====== WORKING DATA ======
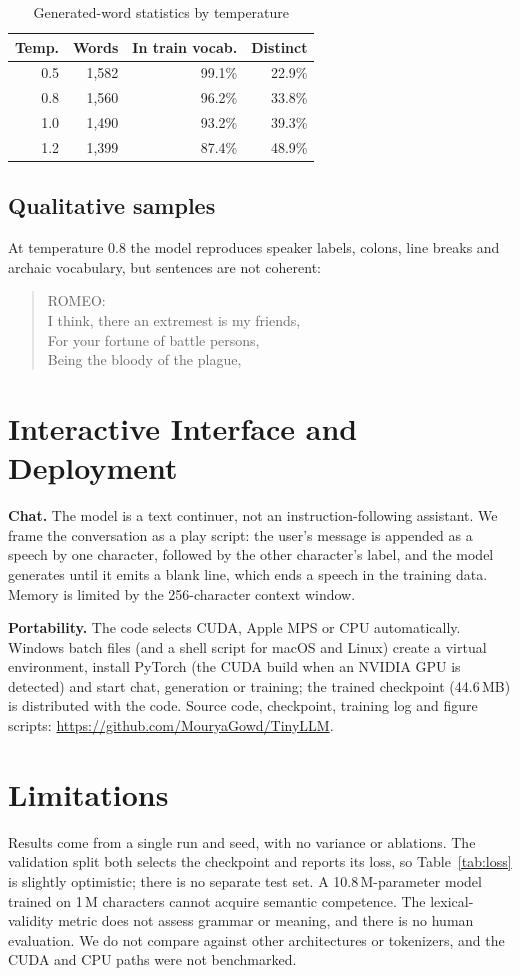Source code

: \documentclass[conference]{IEEEtran}
\begin{document}
\begin{table}[t]
\caption{Generated-word statistics by temperature}\label{tab:temp}
\centering\small
\begin{tabular}{rrrr}
\toprule
Temp. & Words & In train vocab. & Distinct\\
\midrule
0.5 & 1,582 & 99.1\% & 22.9\%\\
0.8 & 1,560 & 96.2\% & 33.8\%\\
1.0 & 1,490 & 93.2\% & 39.3\%\\
1.2 & 1,399 & 87.4\% & 48.9\%\\
\bottomrule
\end{tabular}
\end{table}

\subsection{Qualitative samples}
At temperature 0.8 the model reproduces speaker labels, colons, line breaks and archaic vocabulary, but sentences are not coherent:
\begin{quote}\small\ttfamily
ROMEO:\\
I think, there an extremest is my friends,\\
For your fortune of battle persons,\\
Being the bloody of the plague,
\end{quote}

\section{Interactive Interface and Deployment}
\textbf{Chat.} The model is a text continuer, not an instruction-following assistant. We frame the conversation as a play script: the
user's message is appended as a speech by one character, followed by the other character's label, and the model generates until it
emits a blank line, which ends a speech in the training data. Memory is limited by the 256-character context window.

\textbf{Portability.} The code selects CUDA, Apple MPS or CPU automatically. Windows batch files (and a shell script for macOS and Linux)
create a virtual environment, install PyTorch (the CUDA build when an NVIDIA GPU is detected) and start chat, generation or training;
the trained checkpoint (44.6\,MB) is distributed with the code. Source code, checkpoint, training log and figure scripts:
\url{https://github.com/MouryaGowd/TinyLLM}.

\section{Limitations}
Results come from a single run and seed, with no variance or ablations. The validation split both selects the checkpoint and reports
its loss, so Table~\ref{tab:loss} is slightly optimistic; there is no separate test set. A 10.8\,M-parameter model trained on 1\,M
characters cannot acquire semantic competence. The lexical-validity metric does not assess grammar or meaning, and there is no human
evaluation. We do not compare against other architectures or tokenizers, and the CUDA and CPU paths were not benchmarked.
\end{document}
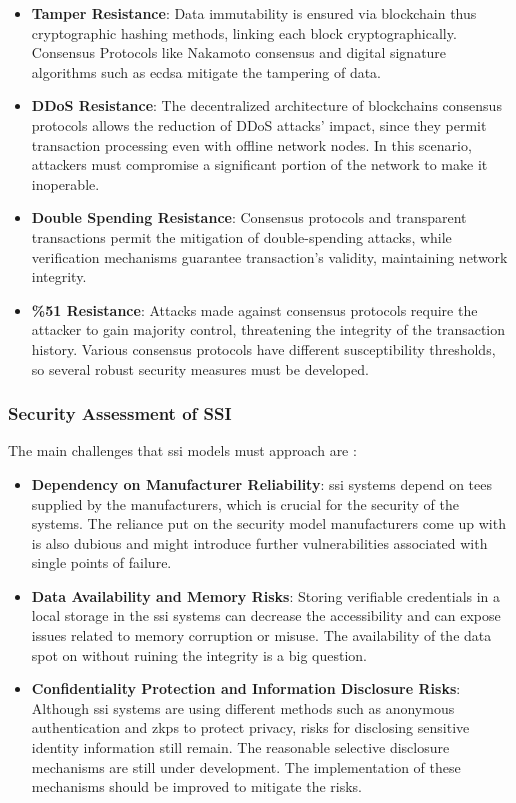 \begin{itemize}
  \item \textbf{Tamper Resistance}: Data immutability is ensured via blockchain thus cryptographic hashing methods, linking each block cryptographically. Consensus 
  Protocols like Nakamoto consensus and digital signature algorithms such as \gls{ecdsa} mitigate the tampering of data.
  \item \textbf{DDoS Resistance}: The decentralized architecture of blockchains consensus protocols allows the reduction of DDoS attacks' impact, since they permit 
  transaction processing even with offline network nodes. In this scenario, attackers must compromise a significant portion of the network to make it inoperable.
  \item \textbf{Double Spending Resistance}: Consensus protocols and transparent transactions permit the mitigation of double-spending attacks, while verification 
  mechanisms guarantee transaction's validity, maintaining network integrity.
  \item \textbf{\%51 Resistance}: Attacks made against consensus protocols require the attacker to gain majority control, threatening the integrity of the transaction 
  history. Various consensus protocols have different susceptibility thresholds, so several robust security measures must be developed.
\end{itemize}

\subsubsection{Security Assessment of SSI}

The main challenges that \gls{ssi} models must approach are \cite{CyberSecurity}:

\begin{itemize}
  \item \textbf{Dependency on Manufacturer Reliability}: \gls{ssi} systems depend on \gls{tee}s supplied by the manufacturers, which is crucial for 
  the security of the systems. The reliance put on the security model manufacturers come up with is also dubious and might introduce further vulnerabilities associated with 
  single points of failure.
  \item \textbf{Data Availability and Memory Risks}: Storing verifiable credentials in a local storage in the \gls{ssi} systems can decrease the accessibility and can expose 
  issues related to memory corruption or misuse. The availability of the data spot on without ruining the integrity is a big question.
  \item \textbf{Confidentiality Protection and Information Disclosure Risks}: Although \gls{ssi} systems are using different methods such as anonymous authentication and 
  \gls{zkp}s to protect privacy, risks for disclosing sensitive identity information still remain. The reasonable selective disclosure mechanisms are 
  still under development. The implementation of these mechanisms should be improved to mitigate the risks.
\end{itemize}

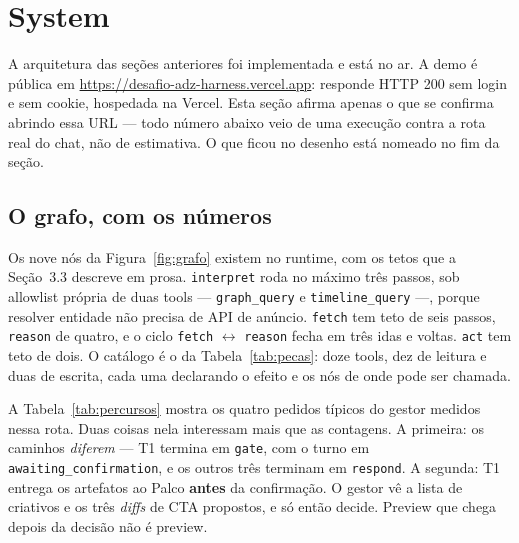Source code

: \documentclass[10pt,twocolumn]{article}
\newcommand{\code}[1]{\texttt{\footnotesize #1}}
\begin{document}
\section{System}

A arquitetura das seções anteriores foi implementada e está no ar. A demo é pública em
\url{https://desafio-adz-harness.vercel.app}: responde HTTP 200 sem login e sem cookie,
hospedada na Vercel. Esta seção afirma apenas o que se confirma abrindo essa URL --- todo
número abaixo veio de uma execução contra a rota real do chat, não de estimativa. O que
ficou no desenho está nomeado no fim da seção.

\subsection{O grafo, com os números}

Os nove nós da Figura~\ref{fig:grafo} existem no runtime, com os tetos que a Seção~3.3
descreve em prosa. \code{interpret} roda no máximo três passos, sob allowlist própria de
duas tools --- \code{graph\_query} e \code{timeline\_query} ---, porque resolver entidade
não precisa de API de anúncio. \code{fetch} tem teto de seis passos, \code{reason} de
quatro, e o ciclo \code{fetch} $\leftrightarrow$ \code{reason} fecha em três idas e voltas.
\code{act} tem teto de dois. O catálogo é o da Tabela~\ref{tab:pecas}: doze tools, dez de
leitura e duas de escrita, cada uma declarando o efeito e os nós de onde pode ser chamada.

A Tabela~\ref{tab:percursos} mostra os quatro pedidos típicos do gestor medidos nessa rota.
Duas coisas nela interessam mais que as contagens. A primeira: os caminhos \emph{diferem} ---
T1 termina em \code{gate}, com o turno em \code{awaiting\_confirmation}, e os outros três
terminam em \code{respond}. A segunda: T1 entrega os artefatos ao Palco \textbf{antes} da
confirmação. O gestor vê a lista de criativos e os três \emph{diffs} de CTA propostos, e só
então decide. Preview que chega depois da decisão não é preview.
\end{document}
======
_PROBLEM:_
Copy all the lines of data exactly as they appear, dropping any images.

_WRITTEN SOLUTION:_
Source code

: \documentclass[conference]{IEEEtran}
\begin{document}
\begin{table}[t]
\caption{Generated-word statistics by temperature}\label{tab:temp}
\centering\small
\begin{tabular}{rrrr}
\toprule
Temp. & Words & In train vocab. & Distinct\\
\midrule
0.5 & 1,582 & 99.1\% & 22.9\%\\
0.8 & 1,560 & 96.2\% & 33.8\%\\
1.0 & 1,490 & 93.2\% & 39.3\%\\
1.2 & 1,399 & 87.4\% & 48.9\%\\
\bottomrule
\end{tabular}
\end{table}

\subsection{Qualitative samples}
At temperature 0.8 the model reproduces speaker labels, colons, line breaks and archaic vocabulary, but sentences are not coherent:
\begin{quote}\small\ttfamily
ROMEO:\\
I think, there an extremest is my friends,\\
For your fortune of battle persons,\\
Being the bloody of the plague,
\end{quote}

\section{Interactive Interface and Deployment}
\textbf{Chat.} The model is a text continuer, not an instruction-following assistant. We frame the conversation as a play script: the
user's message is appended as a speech by one character, followed by the other character's label, and the model generates until it
emits a blank line, which ends a speech in the training data. Memory is limited by the 256-character context window.

\textbf{Portability.} The code selects CUDA, Apple MPS or CPU automatically. Windows batch files (and a shell script for macOS and Linux)
create a virtual environment, install PyTorch (the CUDA build when an NVIDIA GPU is detected) and start chat, generation or training;
the trained checkpoint (44.6\,MB) is distributed with the code. Source code, checkpoint, training log and figure scripts:
\url{https://github.com/MouryaGowd/TinyLLM}.

\section{Limitations}
Results come from a single run and seed, with no variance or ablations. The validation split both selects the checkpoint and reports
its loss, so Table~\ref{tab:loss} is slightly optimistic; there is no separate test set. A 10.8\,M-parameter model trained on 1\,M
characters cannot acquire semantic competence. The lexical-validity metric does not assess grammar or meaning, and there is no human
evaluation. We do not compare against other architectures or tokenizers, and the CUDA and CPU paths were not benchmarked.
\end{document}
 \begin{itemize}
  \item \textbf{Tamper Resistance}: Data immutability is ensured via blockchain thus cryptographic hashing methods, linking each block cryptographically. Consensus 
  Protocols like Nakamoto consensus and digital signature algorithms such as \gls{ecdsa} mitigate the tampering of data.
  \item \textbf{DDoS Resistance}: The decentralized architecture of blockchains consensus protocols allows the reduction of DDoS attacks' impact, since they permit 
  transaction processing even with offline network nodes. In this scenario, attackers must compromise a significant portion of the network to make it inoperable.
  \item \textbf{Double Spending Resistance}: Consensus protocols and transparent transactions permit the mitigation of double-spending attacks, while verification 
  mechanisms guarantee transaction's validity, maintaining network integrity.
  \item \textbf{\%51 Resistance}: Attacks made against consensus protocols require the attacker to gain majority control, threatening the integrity of the transaction 
  history. Various consensus protocols have different susceptibility thresholds, so several robust security measures must be developed.
\end{itemize}

\subsubsection{Security Assessment of SSI}

The main challenges that \gls{ssi} models must approach are \cite{CyberSecurity}:

\begin{itemize}
  \item \textbf{Dependency on Manufacturer Reliability}: \gls{ssi} systems depend on \gls{tee}s supplied by the manufacturers, which is crucial for 
  the security of the systems. The reliance put on the security model manufacturers come up with is also dubious and might introduce further vulnerabilities associated with 
  single points of failure.
  \item \textbf{Data Availability and Memory Risks}: Storing verifiable credentials in a local storage in the \gls{ssi} systems can decrease the accessibility and can expose 
  issues related to memory corruption or misuse. The availability of the data spot on without ruining the integrity is a big question.
  \item \textbf{Confidentiality Protection and Information Disclosure Risks}: Although \gls{ssi} systems are using different methods such as anonymous authentication and 
  \gls{zkp}s to protect privacy, risks for disclosing sensitive identity information still remain. The reasonable selective disclosure mechanisms are 
  still under development. The implementation of these mechanisms should be improved to mitigate the risks.
\end{itemize}

Source code

: \documentclass[10pt,twocolumn]{article}
\newcommand{\code}[1]{\texttt{\footnotesize #1}}
\begin{document}
\section{System}

A arquitetura das seções anteriores foi implementada e está no ar. A demo é pública em
\url{https://desafio-adz-harness.vercel.app}: responde HTTP 200 sem login e sem cookie,
hospedada na Vercel. Esta seção afirma apenas o que se confirma abrindo essa URL --- todo
número abaixo veio de uma execução contra a rota real do chat, não de estimativa. O que
ficou no desenho está nomeado no fim da seção.

\subsection{O grafo, com os números}

Os nove nós da Figura~\ref{fig:grafo} existem no runtime, com os tetos que a Seção~3.3
descreve em prosa. \code{interpret} roda no máximo três passos, sob allowlist própria de
duas tools --- \code{graph\_query} e \code{timeline\_query} ---, porque resolver entidade
não precisa de API de anúncio. \code{fetch} tem teto de seis passos, \code{reason} de
quatro, e o ciclo \code{fetch} $\leftrightarrow$ \code{reason} fecha em três idas e voltas.
\code{act} tem teto de dois. O catálogo é o da Tabela~\ref{tab:pecas}: doze tools, dez de
leitura e duas de escrita, cada uma declarando o efeito e os nós de onde pode ser chamada.

A Tabela~\ref{tab:percursos} mostra os quatro pedidos típicos do gestor medidos nessa rota.
Duas coisas nela interessam mais que as contagens. A primeira: os caminhos \emph{diferem} ---
T1 termina em \code{gate}, com o turno em \code{awaiting\_confirmation}, e os outros três
terminam em \code{respond}. A segunda: T1 entrega os artefatos ao Palco \textbf{antes} da
confirmação. O gestor vê a lista de criativos e os três \emph{diffs} de CTA propostos, e só
então decide. Preview que chega depois da decisão não é preview.
\end{document}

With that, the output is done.